I have a 200 Jeep Grand Cherokee. For the last two summers, I have had to charge the a/c. This summer I was told that it looks as if the evaporator needs to be replaced and that is where the a/c leak is. I was quoted a price which seemed way out of line.

Can anyone give me a ballpark figure as to what this should cost?

Thanks


#2

$500-$800.

Ever heard of a “heater core?” That thing that leaks antifreeze into your car and onto your carpet when it leaks? Well the evaporator core is it’s opposite twin brother; meaning they look alike but do two totally different things. The evaporator is the part of the A/C system that cools the air in the cabin. The refrigerant passing through the evap. makes it cold, air blows through it, viola!

The problem is that the evaporator core wasn’t exactly designed with ease of removal in mind. The A/C system has to be discharged, and then the firewall practically has to be shredded. On my car, replacing the evap actually requires cutting through the plastic casing with a knife. =-/

The orifice/expansion valve and accumulator/receiver dryer will have to be replaced because the system will almost certainly be opened for three hours. Then once it’s all closed back up, it has to be evacuated and refilled, then leak tested to insure that the evap core isn’t gonna blow (especially since that would ventilate the refrigerant right into the passenger compartment.)

Two to three hundred for parts, probably two to three hundred for labor, and about a hundred fifty worth of evacuation, recharging, flushing, etc.

Best of luck.

-Matt

PS: How did they pin it down to the evaporator?


#3

Thanks.
They pinned down the problem with dye in the refrigerant. The place that found the leak wanted 1400 for the job. I found another for 850 and they will check to be sure that is the problem.


#4

That sounds reasonable… as reasonable as A/C repair gets anyway.

Be sure to ignore star882 as he posts 95% bad information and anyone this forum will back me on that. But he is right on the point that if the system only leaked then it won’t need flushing.

-Matt


#5

Ditto Big Riviera’s comments.
Since they’re using dye, how did they determine the evaporator is leaking? It’s sealed in a plastic case other than the 2 hose fittings.

Was dye running out of the evaporator drain hose with the water?

Before giving an expensive evaporator diagnosis, my opinion would be that an electronic sniffer should be used to probe the drain hole outlet with the fan off and the dashboard vents with the cabin fan on low speed. (Refrigerant has a tendency to settle is the reason for that) Dye may work well on some things that can be thoroughly inspected visually, but it’s pretty questionable on evaporators.

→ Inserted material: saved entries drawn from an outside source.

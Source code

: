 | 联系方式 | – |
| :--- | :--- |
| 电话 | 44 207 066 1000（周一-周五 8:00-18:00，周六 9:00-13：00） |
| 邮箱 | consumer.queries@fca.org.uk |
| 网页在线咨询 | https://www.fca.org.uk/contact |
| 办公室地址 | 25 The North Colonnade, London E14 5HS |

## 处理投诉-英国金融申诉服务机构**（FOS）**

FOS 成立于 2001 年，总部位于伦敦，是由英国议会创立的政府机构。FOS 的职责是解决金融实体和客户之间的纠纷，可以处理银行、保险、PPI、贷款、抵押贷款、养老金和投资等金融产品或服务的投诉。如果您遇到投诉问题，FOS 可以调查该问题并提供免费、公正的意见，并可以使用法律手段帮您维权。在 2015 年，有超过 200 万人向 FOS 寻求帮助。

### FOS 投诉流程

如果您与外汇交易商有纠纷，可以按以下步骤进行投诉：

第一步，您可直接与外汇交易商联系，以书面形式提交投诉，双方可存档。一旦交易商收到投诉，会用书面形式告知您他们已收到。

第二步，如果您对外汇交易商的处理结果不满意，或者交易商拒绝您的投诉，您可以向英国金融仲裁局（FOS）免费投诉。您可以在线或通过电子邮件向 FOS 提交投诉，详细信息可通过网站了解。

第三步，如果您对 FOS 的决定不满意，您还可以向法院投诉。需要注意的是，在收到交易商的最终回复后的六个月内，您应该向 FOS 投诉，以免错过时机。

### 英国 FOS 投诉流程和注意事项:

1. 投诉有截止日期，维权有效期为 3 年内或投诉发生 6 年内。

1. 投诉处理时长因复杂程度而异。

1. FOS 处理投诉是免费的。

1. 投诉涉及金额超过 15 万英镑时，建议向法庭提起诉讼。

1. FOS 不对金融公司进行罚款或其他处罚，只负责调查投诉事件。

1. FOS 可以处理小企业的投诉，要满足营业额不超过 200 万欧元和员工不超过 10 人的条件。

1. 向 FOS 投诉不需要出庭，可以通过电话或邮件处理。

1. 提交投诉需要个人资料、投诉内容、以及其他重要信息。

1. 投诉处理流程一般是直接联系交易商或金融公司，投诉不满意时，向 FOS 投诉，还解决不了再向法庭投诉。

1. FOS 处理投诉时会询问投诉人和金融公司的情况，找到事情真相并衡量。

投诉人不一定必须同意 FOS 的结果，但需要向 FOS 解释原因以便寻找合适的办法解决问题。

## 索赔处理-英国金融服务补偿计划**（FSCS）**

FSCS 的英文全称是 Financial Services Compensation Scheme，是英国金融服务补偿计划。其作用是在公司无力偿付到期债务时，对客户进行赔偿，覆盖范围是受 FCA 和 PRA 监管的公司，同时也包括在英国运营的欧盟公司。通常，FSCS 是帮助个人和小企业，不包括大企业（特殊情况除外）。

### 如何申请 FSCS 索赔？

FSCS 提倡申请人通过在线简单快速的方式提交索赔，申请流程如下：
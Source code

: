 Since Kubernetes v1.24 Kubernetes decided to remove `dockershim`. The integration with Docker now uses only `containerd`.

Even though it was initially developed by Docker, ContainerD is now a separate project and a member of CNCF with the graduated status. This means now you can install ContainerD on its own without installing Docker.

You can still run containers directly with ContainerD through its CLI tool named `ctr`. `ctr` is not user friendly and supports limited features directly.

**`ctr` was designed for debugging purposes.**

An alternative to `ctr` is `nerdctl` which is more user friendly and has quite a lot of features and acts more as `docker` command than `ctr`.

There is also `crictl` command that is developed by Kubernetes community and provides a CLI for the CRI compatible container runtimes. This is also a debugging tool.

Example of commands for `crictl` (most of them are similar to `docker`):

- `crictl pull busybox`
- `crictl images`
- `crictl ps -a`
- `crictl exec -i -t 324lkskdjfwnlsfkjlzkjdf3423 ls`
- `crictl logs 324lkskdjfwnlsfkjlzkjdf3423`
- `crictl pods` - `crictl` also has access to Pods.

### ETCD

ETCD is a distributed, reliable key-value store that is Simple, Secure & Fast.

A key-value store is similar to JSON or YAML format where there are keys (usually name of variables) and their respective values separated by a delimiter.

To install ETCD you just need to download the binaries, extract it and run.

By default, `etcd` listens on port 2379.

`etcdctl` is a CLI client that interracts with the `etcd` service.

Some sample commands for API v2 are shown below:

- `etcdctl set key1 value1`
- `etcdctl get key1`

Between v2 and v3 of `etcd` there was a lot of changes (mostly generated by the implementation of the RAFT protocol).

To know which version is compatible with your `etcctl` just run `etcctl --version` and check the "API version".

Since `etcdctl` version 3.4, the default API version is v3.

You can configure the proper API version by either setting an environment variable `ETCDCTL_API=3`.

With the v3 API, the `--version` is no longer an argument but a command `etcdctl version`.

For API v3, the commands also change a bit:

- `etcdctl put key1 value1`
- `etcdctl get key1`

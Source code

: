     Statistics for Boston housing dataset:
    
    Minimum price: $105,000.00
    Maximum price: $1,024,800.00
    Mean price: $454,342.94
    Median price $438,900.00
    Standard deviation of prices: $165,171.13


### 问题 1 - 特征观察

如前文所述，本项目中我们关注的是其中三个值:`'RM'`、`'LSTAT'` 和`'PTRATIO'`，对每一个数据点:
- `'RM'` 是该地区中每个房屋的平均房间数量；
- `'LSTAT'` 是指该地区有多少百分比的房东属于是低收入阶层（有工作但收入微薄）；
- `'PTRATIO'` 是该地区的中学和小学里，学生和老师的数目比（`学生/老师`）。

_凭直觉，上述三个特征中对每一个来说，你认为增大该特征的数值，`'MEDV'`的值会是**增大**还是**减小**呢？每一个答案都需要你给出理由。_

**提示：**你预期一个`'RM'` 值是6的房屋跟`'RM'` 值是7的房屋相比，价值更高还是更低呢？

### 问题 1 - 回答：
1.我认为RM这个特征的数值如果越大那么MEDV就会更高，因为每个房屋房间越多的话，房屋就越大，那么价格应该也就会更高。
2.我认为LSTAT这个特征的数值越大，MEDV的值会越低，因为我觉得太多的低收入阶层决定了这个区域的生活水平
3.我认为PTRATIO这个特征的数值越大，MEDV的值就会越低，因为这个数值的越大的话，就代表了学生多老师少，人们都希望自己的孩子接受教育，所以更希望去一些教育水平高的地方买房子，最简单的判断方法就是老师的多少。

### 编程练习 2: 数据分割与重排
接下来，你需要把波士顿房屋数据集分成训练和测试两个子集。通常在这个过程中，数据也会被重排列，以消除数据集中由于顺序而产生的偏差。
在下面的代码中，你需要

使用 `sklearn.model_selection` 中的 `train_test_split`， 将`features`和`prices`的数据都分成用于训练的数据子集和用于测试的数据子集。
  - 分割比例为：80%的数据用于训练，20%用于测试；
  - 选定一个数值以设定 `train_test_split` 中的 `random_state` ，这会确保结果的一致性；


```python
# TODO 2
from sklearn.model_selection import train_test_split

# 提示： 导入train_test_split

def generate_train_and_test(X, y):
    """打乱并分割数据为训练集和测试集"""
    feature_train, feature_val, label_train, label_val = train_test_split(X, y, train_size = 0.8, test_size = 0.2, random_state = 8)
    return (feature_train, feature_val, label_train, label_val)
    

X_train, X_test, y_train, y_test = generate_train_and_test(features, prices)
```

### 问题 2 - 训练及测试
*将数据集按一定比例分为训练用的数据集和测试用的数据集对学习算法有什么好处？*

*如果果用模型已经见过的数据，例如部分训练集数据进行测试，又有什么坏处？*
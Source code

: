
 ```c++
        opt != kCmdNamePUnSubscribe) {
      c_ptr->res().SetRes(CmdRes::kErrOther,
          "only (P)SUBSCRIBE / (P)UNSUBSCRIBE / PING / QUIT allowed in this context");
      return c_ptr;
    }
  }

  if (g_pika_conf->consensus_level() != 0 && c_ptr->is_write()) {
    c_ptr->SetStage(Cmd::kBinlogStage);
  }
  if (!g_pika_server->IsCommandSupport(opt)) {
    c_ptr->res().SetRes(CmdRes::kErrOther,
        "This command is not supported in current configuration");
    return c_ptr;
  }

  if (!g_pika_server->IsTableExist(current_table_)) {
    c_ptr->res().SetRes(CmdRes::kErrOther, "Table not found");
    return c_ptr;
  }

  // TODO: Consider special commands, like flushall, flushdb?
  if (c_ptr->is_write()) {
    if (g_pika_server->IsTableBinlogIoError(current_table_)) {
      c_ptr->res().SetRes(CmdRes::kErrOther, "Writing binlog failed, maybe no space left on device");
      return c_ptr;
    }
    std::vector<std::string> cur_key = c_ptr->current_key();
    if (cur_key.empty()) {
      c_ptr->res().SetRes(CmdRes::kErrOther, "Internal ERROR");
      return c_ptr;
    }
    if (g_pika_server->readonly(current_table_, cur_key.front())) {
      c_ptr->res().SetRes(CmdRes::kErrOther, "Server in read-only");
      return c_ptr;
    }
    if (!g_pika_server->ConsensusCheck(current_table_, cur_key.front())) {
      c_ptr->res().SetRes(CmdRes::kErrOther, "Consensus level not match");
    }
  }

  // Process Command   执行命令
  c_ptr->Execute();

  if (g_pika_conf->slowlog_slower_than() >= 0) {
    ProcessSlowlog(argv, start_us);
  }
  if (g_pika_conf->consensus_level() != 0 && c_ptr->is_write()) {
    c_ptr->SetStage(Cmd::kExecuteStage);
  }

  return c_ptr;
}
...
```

I would get some more opinions without mentioning any evaporator problem and see what happens. Find a shop that uses a sniffer and see what happens. Ask them to allow you to watch; they should not object to this I would think. Note when you hear that sniffer beeper going off. (You WILL hear it, no doubt about it.)
Your vehicle is 8 years old and often that is when compressor shaft seal leaks occur, and that is not near as major a job as an evaporator.